Un ensayo sobre los temas sociopolíticos en las letras de Joe Strummer, líder de The Clash, inspira el debate sobre cuál es el peso de las canciones populares en la formación ideológica de los individuos
Un chaval de instituto recibe una cinta de casete (antes) o una playlist de Spotify (ahora): lo que ahí escucha le hace ver el mundo de otra manera. Ha descubierto esta o aquella injusticia, esta o aquella resistencia, y la música le hace vivirlo con una emoción desconocida. El mundo está mal, podemos arreglarlo, debemos intentarlo. Su cosmovisión política ya nunca será la misma y ese descubrimiento musical puede que decida sus opiniones (y su voto) a lo largo de su vida. Es el poder de la música para influir en la conformación de la identidad ideológica de las personas. No es desdeñable.

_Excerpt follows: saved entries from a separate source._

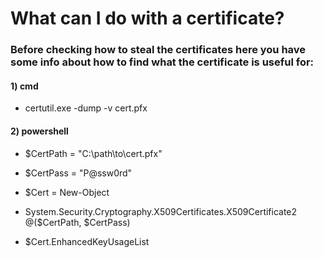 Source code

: # What can I do with a certificate?

### Before checking how to steal the certificates here you have some info about how to find what the certificate is useful for:

#### 1) cmd

 - certutil.exe -dump -v cert.pfx

#### 2) powershell

 - $CertPath = "C:\path\to\cert.pfx"

 - $CertPass = "P@ssw0rd"

 - $Cert = New-Object

 - System.Security.Cryptography.X509Certificates.X509Certificate2 @($CertPath, $CertPass)

 - $Cert.EnhancedKeyUsageList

Joe Strummer (1952-2002), líder de The Clash, colaboró en la politización del movimiento punk, tan nihilista, y su compromiso se vio reflejado en las letras de todos sus proyectos musicales, como se analiza en el reciente ensayo La política punk de Joe Strummer (Liburuak), de Gregor Gall. El antifascismo, la defensa de los oprimidos, el antirracismo, la crítica de la desigualdad o del imperialismo fueron algunos de los asuntos que el británico abordó en sus versos, alguno de los cuales no solo han pasado a la historia del rock and roll sino que han tocado profundamente la conciencia de sus fans. Lo llamaba rebel rock (rock rebelde).
¿Puede la música cambiar el mundo? “Cuando la pregunta se hace de modo tosco, casi sugiere que la música, como una fuerza no humana, tiene la capacidad de transformar la esencia misma de nuestra humanidad”, escribe Gall. Si se pregunta, más modestamente, si la música puede simplemente colaborar al cambio sociopolítico, cabe responder que la música “podría ayudar a cambiar la perspectiva con que la gente contempla el mundo, más que el mundo en sí mismo; ayuda a informar, cambiando la manera de pensar y de actuar de modo subjetivo”, añade el autor.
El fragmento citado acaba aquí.